Étrange Black Swan… Le film commence par une petite guerre de chipies en tutus pour se poursuivre en descente aux enfers schizophrénique. Darren
Aronofsky mêle habilement le destin de Nina à celui du cygne qu’elle interprète. Nathalie Portman, parfaite en danseuse rigoriste à l’excès, est un personnage double dont la part sombre ne
demande qu’à émerger. Trop méthodique et parfois trop mécanique, Nina réprime toute impulsivité. Elle n’a pas le grain de folie de Lily, nouvelle recrue imparfaite mais séduisante de spontanéité.
Thomas Leroy, drolatique Vincent Cassel, s’amuse à les opposer pour déclencher un électrochoc chez cette Nina désespérément coincée. Et c’est là que la dualité du personnage surgit.

Même si le film joue remarquablement bien avec le réel et l’imaginaire, on peut aussi le trouver sans surprise. Assez vite, on se doute de la tournure finale que prendra le film. Pourtant,
Aronofsky joue aux montagnes russes. On croit comprendre, puis on ne sait plus, on devine à nouveau… Malgré cette tentative, la chute pourra sembler prévisible. Par ailleurs, lorsqu’il s’agit de
mettre en scène l’angoisse au sein d’une troupe de danse, Aronofsky est plutôt subtil. En revanche, quand il revient à la vie quotidienne de la jeune femme (boîte de nuit, sexualité, rapport
entre Nina et sa mère), le réalisateur redevient plus banal au risque de nous perdre.
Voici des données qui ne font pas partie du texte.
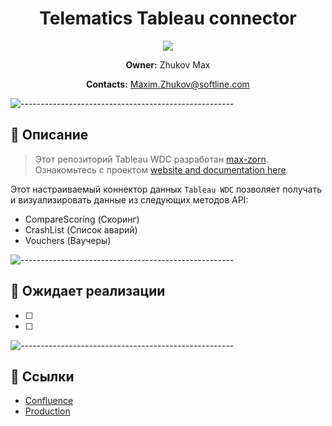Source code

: <div align="center">

<h1>Telematics Tableau connector </h1>

  [![](https://img.shields.io/badge/-cloud%20function-blue?logo=iCloud)](https://cloud.yandex.ru/services/functions)

**Owner:** Zhukov Max

**Contacts:** [Maxim.Zhukov@softline.com](Maxim.Zhukov@softline.com)

</div>

![-----------------------------------------------------](https://raw.githubusercontent.com/andreasbm/readme/master/assets/lines/rainbow.png)
## 📖 Описание

>Этот репозиторий  Tableau WDC разработан [max-zorn](https://github.com/max-zorn). <br />
>Ознакомьтесь с проектом [website and documentation here](https://tableau.github.io/webdataconnector/).

Этот настраиваемый коннектор данных  `Tableau WDC` позволяет получать и визуализировать данные из следующих методов API:
- CompareScoring (Скоринг)
- CrashList (Список аварий)
- Vouchers (Ваучеры)

![-----------------------------------------------------](https://raw.githubusercontent.com/andreasbm/readme/master/assets/lines/rainbow.png)

## 🎯 Ожидает реализации
- [ ]
- [ ]


![-----------------------------------------------------](https://raw.githubusercontent.com/andreasbm/readme/master/assets/lines/rainbow.png)

## 🔗 Ссылки
+ [Confluence]()
+ [Production]()
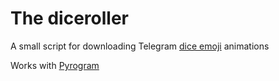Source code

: # The diceroller
A small script for downloading Telegram [dice emoji](https://core.telegram.org/api/dice) animations

Works with [Pyrogram](https://github.com/pyrogram/pyrogram)
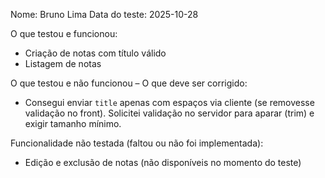 Nome: Bruno Lima
Data do teste: 2025-10-28

O que testou e funcionou:
- Criação de notas com título válido
- Listagem de notas

O que testou e não funcionou – O que deve ser corrigido:
- Consegui enviar `title` apenas com espaços via cliente (se removesse validação no front). Solicitei validação no servidor para aparar (trim) e exigir tamanho mínimo.

Funcionalidade não testada (faltou ou não foi implementada):
- Edição e exclusão de notas (não disponíveis no momento do teste)
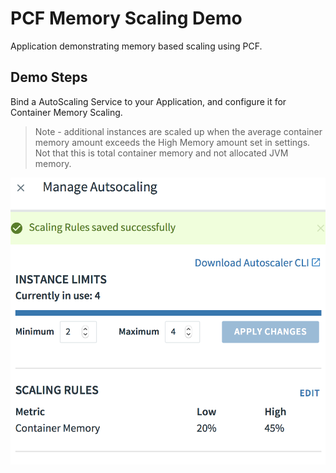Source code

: # PCF Memory Scaling Demo

Application demonstrating memory based scaling using PCF.

## Demo Steps

Bind a AutoScaling Service to your Application, and configure it for Container Memory Scaling.

> Note - additional instances are scaled up when the average container memory amount exceeds the High Memory amount set in settings.  Not that this is total container memory and not allocated JVM memory.

<img src="img/scaling.png" width="750">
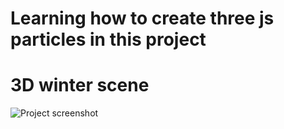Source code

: # Learning how to create three js particles in this project
# 3D winter scene
![Project screenshot](https://github.com/marahmedi/snowflake-scene/assets/93393032/f858fca2-820f-4ff7-b486-a2fbc123c778)
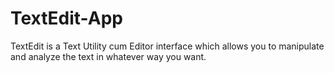 # TextEdit-App
TextEdit is a Text Utility cum Editor interface which allows you to manipulate and analyze the text in whatever way you want.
Black Swan fait parfois penser aux Chaussons rouges de Powell et Pressburger où Moira Shearer se
trouvait tiraillée entre l’amour et sa passion pour la danse, et finalement entre la vie et la mort. Ici, Nina s’oppose à elle-même sans jamais pouvoir s’extirper de cette lutte interne. Comme
Moira Shearer, elle est ensorcelée par la danse. Le mal qui lui ronge le corps n’est rien d’autre que la manifestation d’une duplicité qu’elle s’évertue à nier. Aussi bien Tchaikovskien que
Kafkaïen, Black Swan pousse le dépassement de soi jusqu’à l’aliénation. Peut-être est-ce là le prix de la liberté.